Search code examples
rdata-cleaning

Loop to clean up table where observations are stored as column


I have a table that stores observations in column x and variable names in column y the following way.

I am trying to write an R loop to create a matrix where each observation is a row and each variable is a column.
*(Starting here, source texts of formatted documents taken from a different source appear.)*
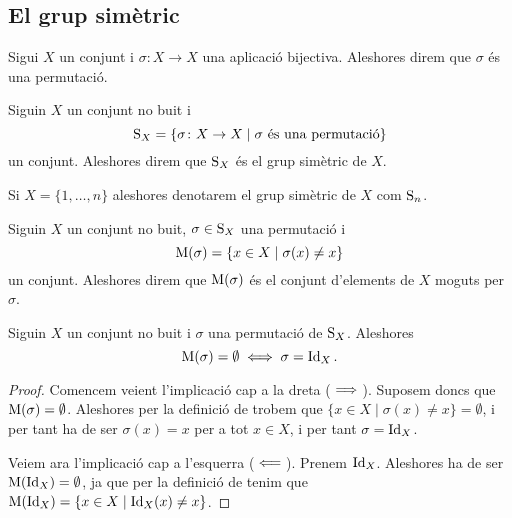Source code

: \documentclass[../../Main.tex]{subfiles}
\begin{document}
	\subsection{El grup simètric}
	\begin{definition}[Permutació]
		\label{def:permutació}
		Sigui \(X\) un conjunt i \(\sigma\colon X\rightarrow X\) una aplicació bijectiva. Aleshores direm que \(\sigma\) és una permutació.
	\end{definition}
	\begin{definition}
		\label{def:grup simètric}
		Siguin \(X\) un conjunt no buit i
		\[\operatorname{S}_{X}=\{\sigma\colon X\rightarrow X\mid\sigma\text{ és una permutació}\}\]
		un conjunt. Aleshores direm que \(\operatorname{S}_{X}\) és el grup simètric de \(X\).
		
		Si \(X=\{1,\dots,n\}\) aleshores denotarem el grup simètric de \(X\) com \(\operatorname{S}_{n}\).
	\end{definition}
	\begin{definition}
		\label{def:conjunt d'elements moguts per una permutació}
		Siguin \(X\) un conjunt no buit, \(\sigma\in\operatorname{S}_{X}\) una permutació i
		\[\operatorname{M}(\sigma)=\{x\in X\mid\sigma(x)\neq x\}\]
		un conjunt. Aleshores direm que \(\operatorname{M}(\sigma)\) és el conjunt d'elements de \(X\) moguts per \(\sigma\).
	\end{definition}
	\begin{proposition}
		\label{prop:permutació identitat si i només si no mou res}
		\label{prop:permutació no mou res si i només si és la identitat}
		Siguin \(X\) un conjunt no buit i \(\sigma\) una permutació de \(\operatorname{S}_{X}\). Aleshores
		\[\operatorname{M}(\sigma)=\emptyset\iff\sigma=\operatorname{Id}_{X}.\]
		\begin{proof}
			Comencem veient l'implicació cap a la dreta (\(\implies\)). Suposem doncs que \(\operatorname{M}(\sigma)=\emptyset\). Aleshores per la definició de  trobem que \(\{x\in X\mid\sigma(x)\neq x\}=\emptyset\), i per tant ha de ser \(\sigma(x)=x\) per a tot \(x\in X\), i per tant \(\sigma=\operatorname{Id}_{X}\).
			
			Veiem ara l'implicació cap a l'esquerra (\(\impliedby\)). Prenem \(\operatorname{Id}_{X}\). Aleshores ha de ser \(\operatorname{M}(\operatorname{Id}_{X})=\emptyset\), ja que per la definició de  tenim que \(\operatorname{M}(\operatorname{Id}_{X})=\{x\in X\mid\operatorname{Id}_{X}(x)\neq x\}\).
		\end{proof}
	\end{proposition}
\end{document}

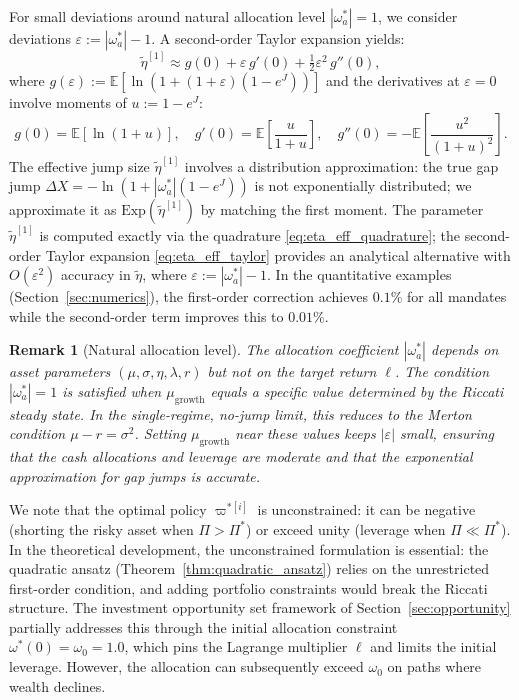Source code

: \documentclass[11pt,a4paper]{article}
\numberwithin{equation}{section}
\newtheorem{remark}[theorem]{Remark}
\newcommand{\E}{\mathbb{E}}
\begin{document}
For small deviations around natural allocation level $|\omega^*_a|=1$, we consider deviations $\varepsilon := |\omega^*_a| - 1$. A second-order Taylor expansion yields:
\begin{equation}\label{eq:eta_eff_taylor}
\tilde\eta^{[1]} \approx g(0) + \varepsilon\, g'(0) + \tfrac{1}{2}\varepsilon^2\, g''(0),
\end{equation}
where $g(\varepsilon) := \E[\ln(1 + (1+\varepsilon)(1 - e^J))]$ and the derivatives at $\varepsilon = 0$ involve moments of $u := 1 - e^J$:
\[
g(0) = \E[\ln(1+u)], \quad g'(0) = \E\!\left[\frac{u}{1+u}\right], \quad g''(0) = -\E\!\left[\frac{u^2}{(1+u)^2}\right].
\]
The effective jump size $\tilde\eta^{[1]}$ involves a distribution approximation: the true gap jump $\Delta X = -\ln(1 + |\omega^*_a|(1 - e^J))$ is not exponentially distributed; we approximate it as $\mathrm{Exp}(\tilde\eta^{[1]})$ by matching the first moment. The parameter $\tilde\eta^{[1]}$ is computed exactly via the quadrature \eqref{eq:eta_eff_quadrature}; the second-order Taylor expansion \eqref{eq:eta_eff_taylor} provides an analytical alternative with $O(\varepsilon^{2})$ accuracy in $\tilde\eta$, where $\varepsilon := |\omega^*_a| - 1$. In the quantitative examples (Section~\ref{sec:numerics}), the first-order correction achieves $0.1\%$ for all mandates while the second-order term improves this to $0.01\%$. 


\begin{remark}[Natural allocation level]\label{rem:natural_alloc}
The allocation coefficient $|\omega^*_a|$ depends on asset parameters $(\mu, \sigma, \eta, \lambda, r)$ but not on the target return $\ell$.  The condition $|\omega^*_a| = 1$ is satisfied when $\mu_{\mathrm{growth}}$ equals a specific value determined by the Riccati steady state.  In the single-regime, no-jump limit, this reduces to the Merton condition $\mu - r = \sigma^2$. Setting $\mu_{\mathrm{growth}}$ near these values keeps $|\varepsilon|$ small, ensuring that the cash allocations and leverage are moderate and that the exponential approximation for gap jumps is accurate.
\end{remark}


We note that the optimal policy $\varpi^{*[i]}$ is unconstrained: it can be negative (shorting the risky asset when $\Pi > \Pi^*$) or exceed unity (leverage when $\Pi \ll \Pi^*$). In the theoretical development, the unconstrained formulation is essential: the quadratic ansatz (Theorem~\ref{thm:quadratic_ansatz}) relies on the unrestricted first-order condition, and adding portfolio constraints would break the Riccati structure.  The investment opportunity set framework of Section~\ref{sec:opportunity} partially addresses this through the initial allocation constraint $\omega^*(0) = \omega_0 =1.0$, which pins the Lagrange multiplier $\ell$ and limits the initial leverage.  However, the allocation can subsequently exceed $\omega_0$ on paths where wealth declines.
\end{document}
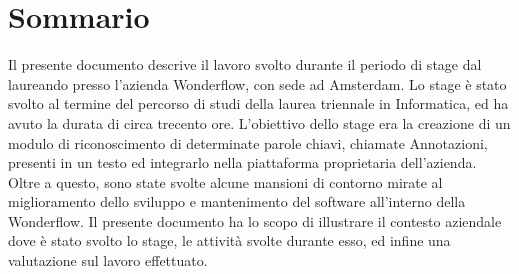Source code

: \cleardoublepage
{}
\chapter*{Sommario}
\thispagestyle{empty}
Il presente documento descrive il lavoro svolto durante il periodo di stage dal 
laureando \myName presso l’azienda Wonderflow, con sede ad Amsterdam.
Lo stage è stato svolto al termine del percorso di studi della laurea triennale 
in Informatica, ed ha avuto la durata di circa trecento ore.
L’obiettivo dello stage era la creazione di un modulo di riconoscimento di 
determinate parole chiavi, chiamate \gls{Annotazioni}, presenti in un 
testo ed integrarlo nella piattaforma proprietaria dell'azienda. Oltre a 
questo, sono state svolte alcune mansioni di contorno mirate al miglioramento 
dello sviluppo e mantenimento del software all'interno della Wonderflow.
Il presente documento ha lo scopo di illustrare il contesto aziendale dove è 
stato svolto lo stage, le attività svolte durante esso, ed infine una 
valutazione sul lavoro effettuato.
\bigskip
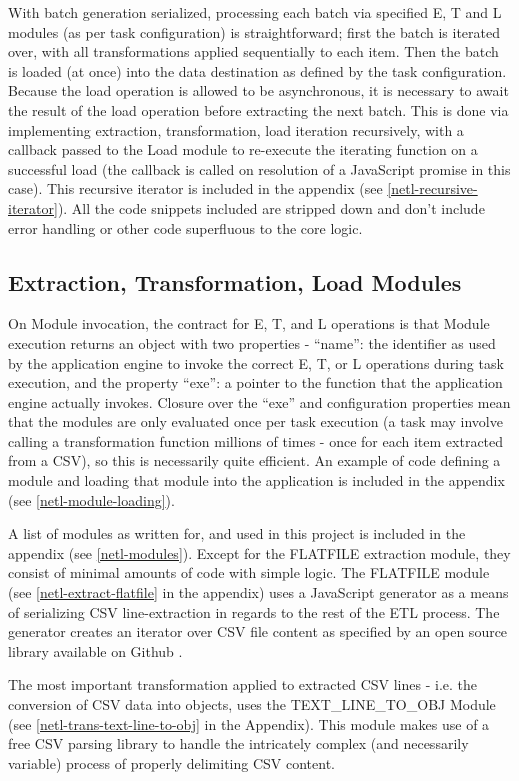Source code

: With batch generation serialized, processing each batch via specified E, T and L modules (as per task configuration) is straightforward; first the batch is iterated over, with all transformations applied sequentially to each item. Then the batch is loaded (at once) into the data destination as defined by the task configuration. Because the load operation is allowed to be asynchronous, it is necessary to await the result of the load operation before extracting the next batch. This is done via implementing extraction, transformation, load iteration recursively, with a callback passed to the Load module to re-execute the iterating function on a successful load (the callback is called on resolution of a JavaScript promise in this case). This recursive iterator is included in the appendix (see \ref{netl-recursive-iterator}). All the code snippets included are stripped down and don't include error handling or other code superfluous to the core logic.

\subsection{Extraction, Transformation, Load Modules}
On Module invocation, the contract for E, T, and L operations is that Module execution returns an object with two properties - ``name'': the identifier as used by the application engine to invoke the correct E, T, or L operations during task execution, and the property ``exe'': a pointer to the function that the application engine actually invokes. Closure over the ``exe'' and configuration properties mean that the modules are only evaluated once per task execution (a task may involve calling a transformation function millions of times - once for each item extracted from a CSV), so this is necessarily quite efficient. An example of code defining a module and loading that module into the application is included in the appendix (see \ref{netl-module-loading}).

A list of modules as written for, and used in this project is included in the appendix (see \ref{netl-modules}). Except for the FLATFILE extraction module, they consist of minimal amounts of code with simple logic. The FLATFILE module (see \ref{netl-extract-flatfile} in the appendix) uses a JavaScript generator as a means of serializing CSV line-extraction in regards to the rest of the ETL process. The generator creates an iterator over CSV file content as specified by an open source library available on Github \cite{bower16}.

The most important transformation applied to extracted CSV lines - i.e. the conversion of CSV data into objects, uses the TEXT\_LINE\_TO\_OBJ Module (see \ref{netl-trans-text-line-to-obj} in the Appendix). This module makes use of a free CSV parsing library \cite{csvParse} to handle the intricately complex (and necessarily variable) process of properly delimiting CSV content.

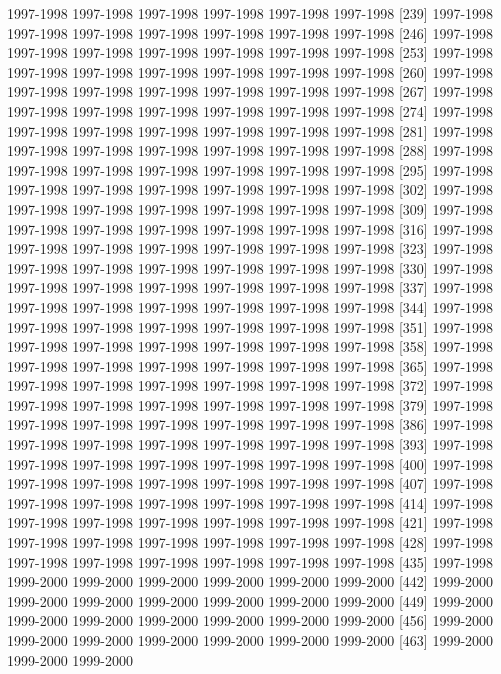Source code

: \documentclass[
]{article}
\begin{document}
1997-1998 1997-1998 1997-1998 1997-1998 1997-1998 1997-1998 {[}239{]}
1997-1998 1997-1998 1997-1998 1997-1998 1997-1998 1997-1998 1997-1998
{[}246{]} 1997-1998 1997-1998 1997-1998 1997-1998 1997-1998 1997-1998
1997-1998 {[}253{]} 1997-1998 1997-1998 1997-1998 1997-1998 1997-1998
1997-1998 1997-1998 {[}260{]} 1997-1998 1997-1998 1997-1998 1997-1998
1997-1998 1997-1998 1997-1998 {[}267{]} 1997-1998 1997-1998 1997-1998
1997-1998 1997-1998 1997-1998 1997-1998 {[}274{]} 1997-1998 1997-1998
1997-1998 1997-1998 1997-1998 1997-1998 1997-1998 {[}281{]} 1997-1998
1997-1998 1997-1998 1997-1998 1997-1998 1997-1998 1997-1998 {[}288{]}
1997-1998 1997-1998 1997-1998 1997-1998 1997-1998 1997-1998 1997-1998
{[}295{]} 1997-1998 1997-1998 1997-1998 1997-1998 1997-1998 1997-1998
1997-1998 {[}302{]} 1997-1998 1997-1998 1997-1998 1997-1998 1997-1998
1997-1998 1997-1998 {[}309{]} 1997-1998 1997-1998 1997-1998 1997-1998
1997-1998 1997-1998 1997-1998 {[}316{]} 1997-1998 1997-1998 1997-1998
1997-1998 1997-1998 1997-1998 1997-1998 {[}323{]} 1997-1998 1997-1998
1997-1998 1997-1998 1997-1998 1997-1998 1997-1998 {[}330{]} 1997-1998
1997-1998 1997-1998 1997-1998 1997-1998 1997-1998 1997-1998 {[}337{]}
1997-1998 1997-1998 1997-1998 1997-1998 1997-1998 1997-1998 1997-1998
{[}344{]} 1997-1998 1997-1998 1997-1998 1997-1998 1997-1998 1997-1998
1997-1998 {[}351{]} 1997-1998 1997-1998 1997-1998 1997-1998 1997-1998
1997-1998 1997-1998 {[}358{]} 1997-1998 1997-1998 1997-1998 1997-1998
1997-1998 1997-1998 1997-1998 {[}365{]} 1997-1998 1997-1998 1997-1998
1997-1998 1997-1998 1997-1998 1997-1998 {[}372{]} 1997-1998 1997-1998
1997-1998 1997-1998 1997-1998 1997-1998 1997-1998 {[}379{]} 1997-1998
1997-1998 1997-1998 1997-1998 1997-1998 1997-1998 1997-1998 {[}386{]}
1997-1998 1997-1998 1997-1998 1997-1998 1997-1998 1997-1998 1997-1998
{[}393{]} 1997-1998 1997-1998 1997-1998 1997-1998 1997-1998 1997-1998
1997-1998 {[}400{]} 1997-1998 1997-1998 1997-1998 1997-1998 1997-1998
1997-1998 1997-1998 {[}407{]} 1997-1998 1997-1998 1997-1998 1997-1998
1997-1998 1997-1998 1997-1998 {[}414{]} 1997-1998 1997-1998 1997-1998
1997-1998 1997-1998 1997-1998 1997-1998 {[}421{]} 1997-1998 1997-1998
1997-1998 1997-1998 1997-1998 1997-1998 1997-1998 {[}428{]} 1997-1998
1997-1998 1997-1998 1997-1998 1997-1998 1997-1998 1997-1998 {[}435{]}
1997-1998 1999-2000 1999-2000 1999-2000 1999-2000 1999-2000 1999-2000
{[}442{]} 1999-2000 1999-2000 1999-2000 1999-2000 1999-2000 1999-2000
1999-2000 {[}449{]} 1999-2000 1999-2000 1999-2000 1999-2000 1999-2000
1999-2000 1999-2000 {[}456{]} 1999-2000 1999-2000 1999-2000 1999-2000
1999-2000 1999-2000 1999-2000 {[}463{]} 1999-2000 1999-2000 1999-2000
\end{document}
The problem is that not all observations have all the variables.

Original data:

x y
Apple Fruit
Austria Origin
Summer Season
Orange Fruit
Spain Origin
Pear Fruit
Tomato Fruit
Italy Origin
Summer Season

Desired output:

Fruit Origin Season
Apple Austria Summer
Orange Spain
Pear
Tomato Italy Summer

My thinking so far (pseudo R code):

df_old <- data.frame( x = c( "Apple", "Austria", "Summer", "Orange", "Spain", "Pear", "Tomato", "Italy", "Summer" ),
                      y = c( "Fruit", "Origin", "Season", "Fruit", "Origin", "Fruit", "Fruit", "Origin", "Season" ) )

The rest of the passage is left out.